The price revolution and non-ideal information transfer
I'm in the process of watching Mark Thoma's online lectures on the history of economic thought. I've only made it through the first two, but in the beginning of the second lecture Thoma brings up what for him is a puzzle.
He discusses the so-called "price revolution" where inflation spiked. It didn't really spike in our modern sense, being only a few percent inflation over more than a hundred years. However, given that nominal growth at the time was also only a few percent (or less), this is significant.
The inflation is typically explained by an influx of gold from outside Europe. Thoma asks: Why didn't that inflation drive up the cost of subsistence at the same rate it drove up output prices? I think I have a pretty good picture of why, but first let's start with some equilibrium analysis (this is in the draft paper).
If we have ideal information transfer (information equilibrium), we can say in the market P : N ⇄ M (price level as the detector of information flow between aggregate demand and money supply) the following two relations hold:
N ~ Mᵏ
P ~ k Mᵏ⁻¹
Let's say M grows at some rate μ so that M ~ exp(μt). Then, if ν is the nominal output (aggregate demand) growth rate and π is the inflation rate (growth rate of the price level), then
ν/π ~ k/(k-1) ≈ 1 for k >> 1
so ν ≈ π. That is to say nominal growth is roughly equal to inflation for k >> 1 (and real growth is small). That is basically Thoma's point above.
This neglects something very important, however. Or, more accurately, we assume something we shouldn't. Thoma naturally translates the modern concept of equilibrium back into the past, but there is no particular reason we should do so. And there is definitely no reason to use information equilibrium.
Here's a picture of what could be happening to the price level:

The equilibrium analysis is the black line and a real economy near equilibrium might behave like the green line. But what we're seeing in the 1400-1500s in Europe is an initial rise of macroeconomies -- the yellow line -- and the transition from non-ideal information transfer to ideal. The influx of money makes information transfer more ideal. The observed inflation rate π in the transition region does not come from an equilibrium analysis so it not only doesn't have to have any specific relationship with ν, the associated "real rate of growth" derived from the two measures is not a theoretically valid concept.

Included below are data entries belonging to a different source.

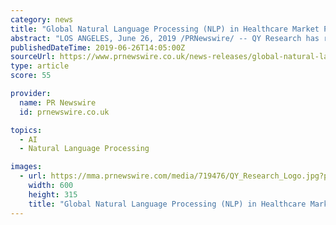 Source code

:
 ```yaml
---
category: news
title: "Global Natural Language Processing (NLP) in Healthcare Market Projected to Reach US$1,756 Million by 2025 due to Technological Advancements"
abstract: "LOS ANGELES, June 26, 2019 /PRNewswire/ -- QY Research has recently published a new report, titled \"Global Natural Language Processing (NLP) in Healthcare Market Insights, Forecast to 2025\", which provides an in-depth analysis and fundamental insights into ..."
publishedDateTime: 2019-06-26T14:05:00Z
sourceUrl: https://www.prnewswire.co.uk/news-releases/global-natural-language-processing-nlp-in-healthcare-market-projected-to-reach-us-1-756-million-by-2025-due-to-technological-advancements-890987824.html
type: article
score: 55

provider:
  name: PR Newswire
  id: prnewswire.co.uk

topics:
  - AI
  - Natural Language Processing

images:
  - url: https://mma.prnewswire.com/media/719476/QY_Research_Logo.jpg?p=facebook
    width: 600
    height: 315
    title: "Global Natural Language Processing (NLP) in Healthcare Market Projected to Reach US$1,756 Million by 2025 due to Technological Advancements"
---
```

Subsistence goods likely had markets with more ideal information transfer than other output goods (because they were traded more regularly), so the inflation (actually, a movement toward ideal markets) would be concentrated among things besides e.g. food.
Thus the inflation associated with the rise of the first quasi-modern European nation-states with quasi-modern macroeconomies need not be associated with zero real growth. Actually, a pretty good analogy is emergence from a deep depression via monetary policy.